[[ RECORD SET, beginning ]]

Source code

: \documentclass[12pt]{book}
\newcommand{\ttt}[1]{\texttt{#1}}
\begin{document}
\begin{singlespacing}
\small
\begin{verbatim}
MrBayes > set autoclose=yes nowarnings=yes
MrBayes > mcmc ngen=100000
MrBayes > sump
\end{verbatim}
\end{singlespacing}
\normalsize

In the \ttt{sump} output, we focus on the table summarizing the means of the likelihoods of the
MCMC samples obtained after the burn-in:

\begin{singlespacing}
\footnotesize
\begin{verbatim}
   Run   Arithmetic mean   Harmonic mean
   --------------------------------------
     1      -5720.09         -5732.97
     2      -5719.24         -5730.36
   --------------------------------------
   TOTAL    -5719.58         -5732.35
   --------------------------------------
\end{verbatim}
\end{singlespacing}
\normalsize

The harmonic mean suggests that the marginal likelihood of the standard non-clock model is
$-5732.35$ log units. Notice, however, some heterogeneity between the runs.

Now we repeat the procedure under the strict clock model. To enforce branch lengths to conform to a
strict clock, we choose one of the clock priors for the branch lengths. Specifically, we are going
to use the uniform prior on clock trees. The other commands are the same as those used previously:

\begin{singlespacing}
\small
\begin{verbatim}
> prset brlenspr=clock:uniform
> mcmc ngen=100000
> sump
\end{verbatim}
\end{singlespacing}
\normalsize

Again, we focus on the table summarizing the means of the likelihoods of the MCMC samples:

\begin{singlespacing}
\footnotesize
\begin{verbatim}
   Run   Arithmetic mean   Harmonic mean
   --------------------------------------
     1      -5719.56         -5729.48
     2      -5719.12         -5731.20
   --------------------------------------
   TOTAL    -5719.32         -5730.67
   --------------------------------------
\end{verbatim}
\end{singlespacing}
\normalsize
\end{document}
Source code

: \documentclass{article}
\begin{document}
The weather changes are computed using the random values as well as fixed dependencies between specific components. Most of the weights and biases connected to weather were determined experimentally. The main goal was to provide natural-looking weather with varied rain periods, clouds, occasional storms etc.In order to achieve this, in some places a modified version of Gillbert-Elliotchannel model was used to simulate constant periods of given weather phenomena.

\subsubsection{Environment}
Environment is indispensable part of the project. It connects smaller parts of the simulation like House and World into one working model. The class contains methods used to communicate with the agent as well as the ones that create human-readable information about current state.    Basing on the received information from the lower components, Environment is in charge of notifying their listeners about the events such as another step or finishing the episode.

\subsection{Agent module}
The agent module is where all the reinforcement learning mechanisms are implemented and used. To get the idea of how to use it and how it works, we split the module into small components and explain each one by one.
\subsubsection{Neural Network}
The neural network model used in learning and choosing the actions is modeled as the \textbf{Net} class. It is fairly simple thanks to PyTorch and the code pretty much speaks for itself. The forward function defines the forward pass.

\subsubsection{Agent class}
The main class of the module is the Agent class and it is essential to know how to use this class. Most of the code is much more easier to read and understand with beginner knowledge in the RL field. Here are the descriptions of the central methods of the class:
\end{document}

[[ RECORD SET, end ]]

- _EXERCISE GOAL_: Restate each entry word for word.

- _RESPONSE BELOW_:
Source code

: \documentclass[12pt]{book}
\newcommand{\ttt}[1]{\texttt{#1}}
\begin{document}
\begin{singlespacing}
\small
\begin{verbatim}
MrBayes > set autoclose=yes nowarnings=yes
MrBayes > mcmc ngen=100000
MrBayes > sump
\end{verbatim}
\end{singlespacing}
\normalsize

In the \ttt{sump} output, we focus on the table summarizing the means of the likelihoods of the
MCMC samples obtained after the burn-in:

\begin{singlespacing}
\footnotesize
\begin{verbatim}
   Run   Arithmetic mean   Harmonic mean
   --------------------------------------
     1      -5720.09         -5732.97
     2      -5719.24         -5730.36
   --------------------------------------
   TOTAL    -5719.58         -5732.35
   --------------------------------------
\end{verbatim}
\end{singlespacing}
\normalsize

The harmonic mean suggests that the marginal likelihood of the standard non-clock model is
$-5732.35$ log units. Notice, however, some heterogeneity between the runs.

Now we repeat the procedure under the strict clock model. To enforce branch lengths to conform to a
strict clock, we choose one of the clock priors for the branch lengths. Specifically, we are going
to use the uniform prior on clock trees. The other commands are the same as those used previously:

\begin{singlespacing}
\small
\begin{verbatim}
> prset brlenspr=clock:uniform
> mcmc ngen=100000
> sump
\end{verbatim}
\end{singlespacing}
\normalsize

Again, we focus on the table summarizing the means of the likelihoods of the MCMC samples:

\begin{singlespacing}
\footnotesize
\begin{verbatim}
   Run   Arithmetic mean   Harmonic mean
   --------------------------------------
     1      -5719.56         -5729.48
     2      -5719.12         -5731.20
   --------------------------------------
   TOTAL    -5719.32         -5730.67
   --------------------------------------
\end{verbatim}
\end{singlespacing}
\normalsize
\end{document}
Source code

: \documentclass{article}
\begin{document}
The weather changes are computed using the random values as well as fixed dependencies between specific components. Most of the weights and biases connected to weather were determined experimentally. The main goal was to provide natural-looking weather with varied rain periods, clouds, occasional storms etc.In order to achieve this, in some places a modified version of Gillbert-Elliotchannel model was used to simulate constant periods of given weather phenomena.

\subsubsection{Environment}
Environment is indispensable part of the project. It connects smaller parts of the simulation like House and World into one working model. The class contains methods used to communicate with the agent as well as the ones that create human-readable information about current state.    Basing on the received information from the lower components, Environment is in charge of notifying their listeners about the events such as another step or finishing the episode.

\subsection{Agent module}
The agent module is where all the reinforcement learning mechanisms are implemented and used. To get the idea of how to use it and how it works, we split the module into small components and explain each one by one.
\subsubsection{Neural Network}
The neural network model used in learning and choosing the actions is modeled as the \textbf{Net} class. It is fairly simple thanks to PyTorch and the code pretty much speaks for itself. The forward function defines the forward pass.

\subsubsection{Agent class}
The main class of the module is the Agent class and it is essential to know how to use this class. Most of the code is much more easier to read and understand with beginner knowledge in the RL field. Here are the descriptions of the central methods of the class:
\end{document}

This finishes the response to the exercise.